§ **What this task involves**: Give the data below again, word for word.

Plain-text document sources:
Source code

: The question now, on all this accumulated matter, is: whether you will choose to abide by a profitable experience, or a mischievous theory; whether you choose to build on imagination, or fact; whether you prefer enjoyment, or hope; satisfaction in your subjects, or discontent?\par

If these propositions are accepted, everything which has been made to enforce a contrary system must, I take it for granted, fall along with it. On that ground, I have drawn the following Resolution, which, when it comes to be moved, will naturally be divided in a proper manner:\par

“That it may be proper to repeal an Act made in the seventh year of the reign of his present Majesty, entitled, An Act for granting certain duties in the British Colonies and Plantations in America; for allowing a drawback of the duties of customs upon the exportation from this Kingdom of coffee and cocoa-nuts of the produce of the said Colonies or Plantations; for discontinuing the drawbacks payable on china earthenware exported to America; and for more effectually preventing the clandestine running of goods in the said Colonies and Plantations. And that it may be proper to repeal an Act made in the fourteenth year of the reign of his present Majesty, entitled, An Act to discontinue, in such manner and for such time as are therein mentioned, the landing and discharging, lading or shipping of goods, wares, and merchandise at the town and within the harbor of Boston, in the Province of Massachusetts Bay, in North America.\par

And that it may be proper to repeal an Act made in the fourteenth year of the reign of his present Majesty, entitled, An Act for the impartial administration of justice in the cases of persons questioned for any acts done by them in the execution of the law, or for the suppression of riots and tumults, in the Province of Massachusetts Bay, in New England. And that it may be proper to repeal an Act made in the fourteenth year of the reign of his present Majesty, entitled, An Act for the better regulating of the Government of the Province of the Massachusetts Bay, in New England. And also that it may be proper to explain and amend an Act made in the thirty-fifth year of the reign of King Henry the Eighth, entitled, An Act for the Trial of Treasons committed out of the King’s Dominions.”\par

§ **Your response**:
Source code

: The question now, on all this accumulated matter, is: whether you will choose to abide by a profitable experience, or a mischievous theory; whether you choose to build on imagination, or fact; whether you prefer enjoyment, or hope; satisfaction in your subjects, or discontent?\par

If these propositions are accepted, everything which has been made to enforce a contrary system must, I take it for granted, fall along with it. On that ground, I have drawn the following Resolution, which, when it comes to be moved, will naturally be divided in a proper manner:\par

“That it may be proper to repeal an Act made in the seventh year of the reign of his present Majesty, entitled, An Act for granting certain duties in the British Colonies and Plantations in America; for allowing a drawback of the duties of customs upon the exportation from this Kingdom of coffee and cocoa-nuts of the produce of the said Colonies or Plantations; for discontinuing the drawbacks payable on china earthenware exported to America; and for more effectually preventing the clandestine running of goods in the said Colonies and Plantations. And that it may be proper to repeal an Act made in the fourteenth year of the reign of his present Majesty, entitled, An Act to discontinue, in such manner and for such time as are therein mentioned, the landing and discharging, lading or shipping of goods, wares, and merchandise at the town and within the harbor of Boston, in the Province of Massachusetts Bay, in North America.\par

And that it may be proper to repeal an Act made in the fourteenth year of the reign of his present Majesty, entitled, An Act for the impartial administration of justice in the cases of persons questioned for any acts done by them in the execution of the law, or for the suppression of riots and tumults, in the Province of Massachusetts Bay, in New England. And that it may be proper to repeal an Act made in the fourteenth year of the reign of his present Majesty, entitled, An Act for the better regulating of the Government of the Province of the Massachusetts Bay, in New England. And also that it may be proper to explain and amend an Act made in the thirty-fifth year of the reign of King Henry the Eighth, entitled, An Act for the Trial of Treasons committed out of the King’s Dominions.”\par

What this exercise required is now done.